There have been four alleged stations identified in the UK, with a senior MP claiming one operates in Northern Ireland.
The Chinese government has previously denied the claims.
It is estimated there are at least 100 such illegal bureaus across the world with widespread allegations of intimidation.
A Chinese "police station" in Dublin was ordered to close by the Irish government last October.
The UK government told BBC News NI it takes the claims very seriously.
The stations are understood to be operating in 53 countries, according to Spain-based human rights organisation Safeguard Defenders, which monitors disappearances in China.
Last month Alicia Kearns, the Conservative chair of Westminster's foreign affairs Committee, told the House of Commons that the UK was vulnerable to "Chinese transnational repression".
"It is still true that there are four illegal police stations operating in the country that we know of - the one in Belfast seems to be missing from much of the reporting," she said.
The Safeguard Defenders report identified, external two of the facilities in London with another in Glasgow.
Former Scottish First Minister Nicola Sturgeon was previously in contact with police over the facility, which reportedly operated out of a restaurant.
In April the Times newspaper reported one of the alleged stations is operating in Croydon, south London, external.
'Monitoring citizens abroad'
Elsewhere, US prosecutors arrested two men in New York last month for allegedly operating one of the stations while Dutch media found evidence that the stations were being used to try to silence Chinese dissidents in Europe.
It is alleged that the underground policing units exist to carry out persuasion operations, aimed at coercing those suspected of speaking out against the Chinese regime to return home.

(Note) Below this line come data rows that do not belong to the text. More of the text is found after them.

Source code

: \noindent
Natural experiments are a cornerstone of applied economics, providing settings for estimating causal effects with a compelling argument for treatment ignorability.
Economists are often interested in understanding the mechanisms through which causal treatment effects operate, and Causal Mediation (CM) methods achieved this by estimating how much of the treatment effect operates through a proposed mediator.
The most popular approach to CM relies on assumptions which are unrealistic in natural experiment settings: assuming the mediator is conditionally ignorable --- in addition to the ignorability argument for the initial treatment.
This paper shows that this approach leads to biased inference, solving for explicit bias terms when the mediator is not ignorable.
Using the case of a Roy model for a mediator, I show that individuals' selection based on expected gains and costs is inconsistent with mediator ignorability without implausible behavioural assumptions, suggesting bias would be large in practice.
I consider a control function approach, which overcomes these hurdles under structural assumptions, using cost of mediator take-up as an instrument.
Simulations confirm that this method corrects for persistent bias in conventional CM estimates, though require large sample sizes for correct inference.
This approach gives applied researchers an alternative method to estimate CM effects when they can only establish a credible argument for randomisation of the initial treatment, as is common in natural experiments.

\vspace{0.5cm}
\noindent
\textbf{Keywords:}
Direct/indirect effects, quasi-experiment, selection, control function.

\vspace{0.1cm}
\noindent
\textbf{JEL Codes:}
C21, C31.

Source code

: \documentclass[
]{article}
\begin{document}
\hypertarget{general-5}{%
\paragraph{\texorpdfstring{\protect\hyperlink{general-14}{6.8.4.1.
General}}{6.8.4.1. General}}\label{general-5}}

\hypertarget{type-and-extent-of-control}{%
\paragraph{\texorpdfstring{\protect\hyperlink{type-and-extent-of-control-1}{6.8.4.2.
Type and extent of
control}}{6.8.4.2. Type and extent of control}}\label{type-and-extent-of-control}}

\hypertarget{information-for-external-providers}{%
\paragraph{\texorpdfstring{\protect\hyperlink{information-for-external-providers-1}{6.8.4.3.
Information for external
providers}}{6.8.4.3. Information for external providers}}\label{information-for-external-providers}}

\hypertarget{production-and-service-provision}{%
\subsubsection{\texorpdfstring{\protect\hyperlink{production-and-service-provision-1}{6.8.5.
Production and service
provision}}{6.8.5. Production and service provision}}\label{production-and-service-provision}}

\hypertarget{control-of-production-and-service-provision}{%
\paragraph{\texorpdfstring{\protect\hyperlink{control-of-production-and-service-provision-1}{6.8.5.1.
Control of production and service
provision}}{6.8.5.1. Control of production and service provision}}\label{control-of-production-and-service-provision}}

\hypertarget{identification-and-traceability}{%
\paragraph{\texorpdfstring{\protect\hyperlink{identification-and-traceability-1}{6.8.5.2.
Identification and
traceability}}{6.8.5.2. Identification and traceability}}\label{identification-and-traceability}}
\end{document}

Mr Yu, who has lived in Northern Ireland for about 30 years and sits on the board of the NI Council for Racial Equality (NICRE), told BBC News NI: "I think it's about the monitoring of Chinese citizens and a way of threatening them.
"If you're a Chinese citizen the government is always watching you."
Mr Yu, who helped organise some of the 1989 Tiananmen Square protests, said he is unable to return to Hong Kong because of his campaigning and the National Security Law enacted in Hong Kong in 2020.
He said the government should take the necessary action to shut down any alleged police stations operating in the UK.
Conservative MP Sir Iain Duncan Smith told the Commons that the security services had warned the UK government about the existence of these stations.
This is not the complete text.